• _Try it_: In the data below, find the line that contains "<!-- BLOG-POST-LIST:START -->" and the line that contains "- [Introduction to". Copy both, plus every line between them, exactly.

• _Material provided_:
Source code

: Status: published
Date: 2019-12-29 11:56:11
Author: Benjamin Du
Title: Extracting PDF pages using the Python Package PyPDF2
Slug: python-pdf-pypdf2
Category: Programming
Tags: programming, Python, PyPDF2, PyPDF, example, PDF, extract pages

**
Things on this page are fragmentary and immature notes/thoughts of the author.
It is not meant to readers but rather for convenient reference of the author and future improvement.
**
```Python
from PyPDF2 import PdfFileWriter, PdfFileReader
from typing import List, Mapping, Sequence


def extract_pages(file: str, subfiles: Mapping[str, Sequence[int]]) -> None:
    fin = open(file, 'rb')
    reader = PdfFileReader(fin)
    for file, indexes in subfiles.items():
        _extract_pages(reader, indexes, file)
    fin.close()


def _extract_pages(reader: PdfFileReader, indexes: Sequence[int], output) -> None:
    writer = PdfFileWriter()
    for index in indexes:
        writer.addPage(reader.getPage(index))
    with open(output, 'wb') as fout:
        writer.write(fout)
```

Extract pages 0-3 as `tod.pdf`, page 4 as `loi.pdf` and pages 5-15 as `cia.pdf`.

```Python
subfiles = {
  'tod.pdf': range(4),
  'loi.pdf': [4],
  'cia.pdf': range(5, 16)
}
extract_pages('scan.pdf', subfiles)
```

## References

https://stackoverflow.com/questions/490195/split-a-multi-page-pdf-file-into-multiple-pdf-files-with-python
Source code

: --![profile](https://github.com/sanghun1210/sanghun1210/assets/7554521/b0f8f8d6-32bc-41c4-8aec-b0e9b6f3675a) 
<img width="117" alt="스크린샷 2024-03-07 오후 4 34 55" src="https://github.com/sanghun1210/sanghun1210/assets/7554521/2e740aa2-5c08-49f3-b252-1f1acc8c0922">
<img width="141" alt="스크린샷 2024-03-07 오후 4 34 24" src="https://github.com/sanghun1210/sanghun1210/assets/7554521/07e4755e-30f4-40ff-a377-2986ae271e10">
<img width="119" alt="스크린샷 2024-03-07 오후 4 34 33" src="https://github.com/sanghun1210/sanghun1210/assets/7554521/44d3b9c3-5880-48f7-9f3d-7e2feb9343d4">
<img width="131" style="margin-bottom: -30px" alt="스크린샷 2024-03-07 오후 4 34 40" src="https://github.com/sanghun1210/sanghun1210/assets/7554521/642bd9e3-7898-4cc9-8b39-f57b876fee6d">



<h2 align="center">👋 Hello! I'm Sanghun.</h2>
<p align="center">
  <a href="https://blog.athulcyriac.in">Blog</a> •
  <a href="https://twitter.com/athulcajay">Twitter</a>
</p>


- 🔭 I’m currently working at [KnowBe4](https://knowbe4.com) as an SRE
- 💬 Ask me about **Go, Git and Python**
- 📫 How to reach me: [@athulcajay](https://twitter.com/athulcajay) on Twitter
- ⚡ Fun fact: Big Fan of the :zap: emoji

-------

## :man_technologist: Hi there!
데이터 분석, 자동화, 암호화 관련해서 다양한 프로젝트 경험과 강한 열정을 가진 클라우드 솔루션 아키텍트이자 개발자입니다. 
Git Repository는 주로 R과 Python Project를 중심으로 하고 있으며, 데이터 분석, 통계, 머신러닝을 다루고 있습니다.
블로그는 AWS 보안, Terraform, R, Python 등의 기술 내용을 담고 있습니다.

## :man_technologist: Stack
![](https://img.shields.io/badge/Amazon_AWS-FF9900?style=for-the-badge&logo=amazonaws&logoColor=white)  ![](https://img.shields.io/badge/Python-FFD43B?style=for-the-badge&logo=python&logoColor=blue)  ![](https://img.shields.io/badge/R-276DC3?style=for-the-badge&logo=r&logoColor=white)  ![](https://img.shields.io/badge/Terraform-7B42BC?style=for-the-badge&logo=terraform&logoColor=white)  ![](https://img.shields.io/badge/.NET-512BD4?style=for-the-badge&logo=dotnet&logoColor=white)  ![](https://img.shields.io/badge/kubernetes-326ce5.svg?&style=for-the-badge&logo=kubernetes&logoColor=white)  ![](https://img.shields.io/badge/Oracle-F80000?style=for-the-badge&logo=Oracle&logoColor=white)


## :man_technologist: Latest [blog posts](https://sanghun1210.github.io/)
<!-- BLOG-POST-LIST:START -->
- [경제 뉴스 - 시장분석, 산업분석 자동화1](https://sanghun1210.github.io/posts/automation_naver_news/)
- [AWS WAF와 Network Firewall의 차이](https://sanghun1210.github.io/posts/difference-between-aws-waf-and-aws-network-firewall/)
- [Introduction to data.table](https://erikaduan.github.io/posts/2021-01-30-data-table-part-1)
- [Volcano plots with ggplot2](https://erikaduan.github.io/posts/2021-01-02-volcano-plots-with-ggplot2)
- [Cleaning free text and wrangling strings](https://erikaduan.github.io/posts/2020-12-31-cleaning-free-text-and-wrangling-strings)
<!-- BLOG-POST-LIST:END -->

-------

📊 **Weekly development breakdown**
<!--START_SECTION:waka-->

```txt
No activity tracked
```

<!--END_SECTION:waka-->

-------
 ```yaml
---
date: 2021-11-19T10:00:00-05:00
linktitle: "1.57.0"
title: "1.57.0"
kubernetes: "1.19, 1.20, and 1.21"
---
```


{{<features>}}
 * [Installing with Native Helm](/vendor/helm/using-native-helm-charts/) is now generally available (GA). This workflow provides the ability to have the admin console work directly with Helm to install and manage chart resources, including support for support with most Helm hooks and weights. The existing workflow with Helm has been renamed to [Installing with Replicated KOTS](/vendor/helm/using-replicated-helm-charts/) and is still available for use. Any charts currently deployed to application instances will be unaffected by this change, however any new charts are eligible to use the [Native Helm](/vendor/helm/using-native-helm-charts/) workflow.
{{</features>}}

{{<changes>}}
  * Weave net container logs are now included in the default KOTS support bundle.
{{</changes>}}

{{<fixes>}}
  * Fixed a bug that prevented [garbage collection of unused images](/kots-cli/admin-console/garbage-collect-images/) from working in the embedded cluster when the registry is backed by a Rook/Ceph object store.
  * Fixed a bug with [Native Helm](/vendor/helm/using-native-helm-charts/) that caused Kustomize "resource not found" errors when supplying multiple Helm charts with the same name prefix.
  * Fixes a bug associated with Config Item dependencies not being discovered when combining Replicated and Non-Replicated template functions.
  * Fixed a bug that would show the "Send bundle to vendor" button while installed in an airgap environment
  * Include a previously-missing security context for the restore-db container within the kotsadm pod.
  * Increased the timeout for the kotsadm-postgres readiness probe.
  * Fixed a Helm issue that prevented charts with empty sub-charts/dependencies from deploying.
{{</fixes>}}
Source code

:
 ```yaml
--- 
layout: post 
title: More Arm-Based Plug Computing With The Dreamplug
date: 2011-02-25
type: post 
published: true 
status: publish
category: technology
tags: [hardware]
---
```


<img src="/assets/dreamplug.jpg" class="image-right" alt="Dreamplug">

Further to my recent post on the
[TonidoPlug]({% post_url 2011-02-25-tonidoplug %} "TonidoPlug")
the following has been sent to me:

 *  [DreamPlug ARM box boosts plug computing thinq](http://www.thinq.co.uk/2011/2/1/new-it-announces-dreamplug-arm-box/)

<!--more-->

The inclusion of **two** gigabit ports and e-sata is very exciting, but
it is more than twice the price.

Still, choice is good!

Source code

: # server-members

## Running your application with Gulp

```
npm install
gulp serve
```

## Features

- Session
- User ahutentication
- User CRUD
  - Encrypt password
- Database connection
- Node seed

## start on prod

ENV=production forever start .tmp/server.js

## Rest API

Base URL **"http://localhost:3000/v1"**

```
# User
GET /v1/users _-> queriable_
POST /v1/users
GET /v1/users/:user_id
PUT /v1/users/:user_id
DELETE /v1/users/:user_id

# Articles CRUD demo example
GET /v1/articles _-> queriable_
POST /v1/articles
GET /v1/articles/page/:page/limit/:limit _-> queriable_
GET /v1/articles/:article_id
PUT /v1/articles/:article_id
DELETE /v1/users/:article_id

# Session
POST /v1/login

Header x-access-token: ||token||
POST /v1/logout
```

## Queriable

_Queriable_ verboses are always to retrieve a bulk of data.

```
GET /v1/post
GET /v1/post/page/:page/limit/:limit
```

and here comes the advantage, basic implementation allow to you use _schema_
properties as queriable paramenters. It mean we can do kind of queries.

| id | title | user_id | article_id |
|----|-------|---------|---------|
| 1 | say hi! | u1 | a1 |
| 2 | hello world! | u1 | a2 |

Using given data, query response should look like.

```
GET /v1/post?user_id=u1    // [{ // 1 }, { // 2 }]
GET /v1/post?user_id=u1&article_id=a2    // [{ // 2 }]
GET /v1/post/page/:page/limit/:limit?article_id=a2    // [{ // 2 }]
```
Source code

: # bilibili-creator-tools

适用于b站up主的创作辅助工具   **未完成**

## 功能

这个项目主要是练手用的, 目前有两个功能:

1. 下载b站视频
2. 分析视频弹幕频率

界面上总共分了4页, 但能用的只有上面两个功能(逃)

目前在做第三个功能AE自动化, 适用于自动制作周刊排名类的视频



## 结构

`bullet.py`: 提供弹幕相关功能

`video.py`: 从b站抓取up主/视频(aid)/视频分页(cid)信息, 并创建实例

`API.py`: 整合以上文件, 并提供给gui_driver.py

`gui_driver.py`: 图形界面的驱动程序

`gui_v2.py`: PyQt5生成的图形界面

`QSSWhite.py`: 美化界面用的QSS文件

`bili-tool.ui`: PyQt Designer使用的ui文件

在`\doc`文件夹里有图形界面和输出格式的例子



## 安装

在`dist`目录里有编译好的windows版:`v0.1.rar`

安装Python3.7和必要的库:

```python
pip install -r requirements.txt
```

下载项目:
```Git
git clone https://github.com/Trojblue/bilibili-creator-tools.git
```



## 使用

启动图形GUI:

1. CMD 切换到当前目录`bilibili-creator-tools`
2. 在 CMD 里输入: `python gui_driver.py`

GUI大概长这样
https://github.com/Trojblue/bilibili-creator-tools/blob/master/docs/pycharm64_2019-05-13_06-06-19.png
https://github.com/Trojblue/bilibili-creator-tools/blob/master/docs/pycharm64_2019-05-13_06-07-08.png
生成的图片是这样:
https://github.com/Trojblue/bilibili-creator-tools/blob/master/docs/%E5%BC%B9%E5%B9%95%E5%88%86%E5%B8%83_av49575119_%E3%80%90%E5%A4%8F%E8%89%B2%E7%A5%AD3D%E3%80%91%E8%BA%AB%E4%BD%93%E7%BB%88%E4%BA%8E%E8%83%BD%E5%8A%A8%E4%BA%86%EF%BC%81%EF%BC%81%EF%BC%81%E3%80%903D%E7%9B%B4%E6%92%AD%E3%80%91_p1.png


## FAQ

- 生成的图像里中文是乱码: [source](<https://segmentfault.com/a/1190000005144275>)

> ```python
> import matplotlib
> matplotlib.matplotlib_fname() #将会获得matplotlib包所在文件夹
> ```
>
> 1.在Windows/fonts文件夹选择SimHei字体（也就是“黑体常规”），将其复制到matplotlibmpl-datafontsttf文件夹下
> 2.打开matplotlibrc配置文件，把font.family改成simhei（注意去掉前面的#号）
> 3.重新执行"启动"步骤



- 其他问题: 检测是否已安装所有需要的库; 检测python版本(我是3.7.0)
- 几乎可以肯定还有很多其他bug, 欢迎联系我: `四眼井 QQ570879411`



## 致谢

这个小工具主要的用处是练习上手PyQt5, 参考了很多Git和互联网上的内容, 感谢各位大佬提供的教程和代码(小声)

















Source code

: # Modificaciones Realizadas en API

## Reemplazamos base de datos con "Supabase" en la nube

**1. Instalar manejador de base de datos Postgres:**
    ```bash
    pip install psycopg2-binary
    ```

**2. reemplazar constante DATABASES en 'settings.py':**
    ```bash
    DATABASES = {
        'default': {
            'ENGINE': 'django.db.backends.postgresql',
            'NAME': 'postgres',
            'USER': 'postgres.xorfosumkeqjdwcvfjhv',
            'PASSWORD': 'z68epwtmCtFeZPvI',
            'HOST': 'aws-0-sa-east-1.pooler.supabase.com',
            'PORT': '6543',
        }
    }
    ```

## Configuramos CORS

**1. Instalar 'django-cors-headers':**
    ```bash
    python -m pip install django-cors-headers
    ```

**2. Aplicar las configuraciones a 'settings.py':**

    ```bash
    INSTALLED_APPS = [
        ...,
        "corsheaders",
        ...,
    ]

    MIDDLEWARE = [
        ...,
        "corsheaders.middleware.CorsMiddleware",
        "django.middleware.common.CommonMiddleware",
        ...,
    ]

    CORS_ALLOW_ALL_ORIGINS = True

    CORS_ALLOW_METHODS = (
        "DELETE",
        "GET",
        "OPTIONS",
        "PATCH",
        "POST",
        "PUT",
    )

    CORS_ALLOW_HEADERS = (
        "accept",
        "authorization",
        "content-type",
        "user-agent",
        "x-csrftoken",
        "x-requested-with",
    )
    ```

• _Written response_:
<!-- BLOG-POST-LIST:START -->
- [경제 뉴스 - 시장분석, 산업분석 자동화1](https://sanghun1210.github.io/posts/automation_naver_news/)
- [AWS WAF와 Network Firewall의 차이](https://sanghun1210.github.io/posts/difference-between-aws-waf-and-aws-network-firewall/)
- [Introduction to data.table](https://erikaduan.github.io/posts/2021-01-30-data-table-part-1)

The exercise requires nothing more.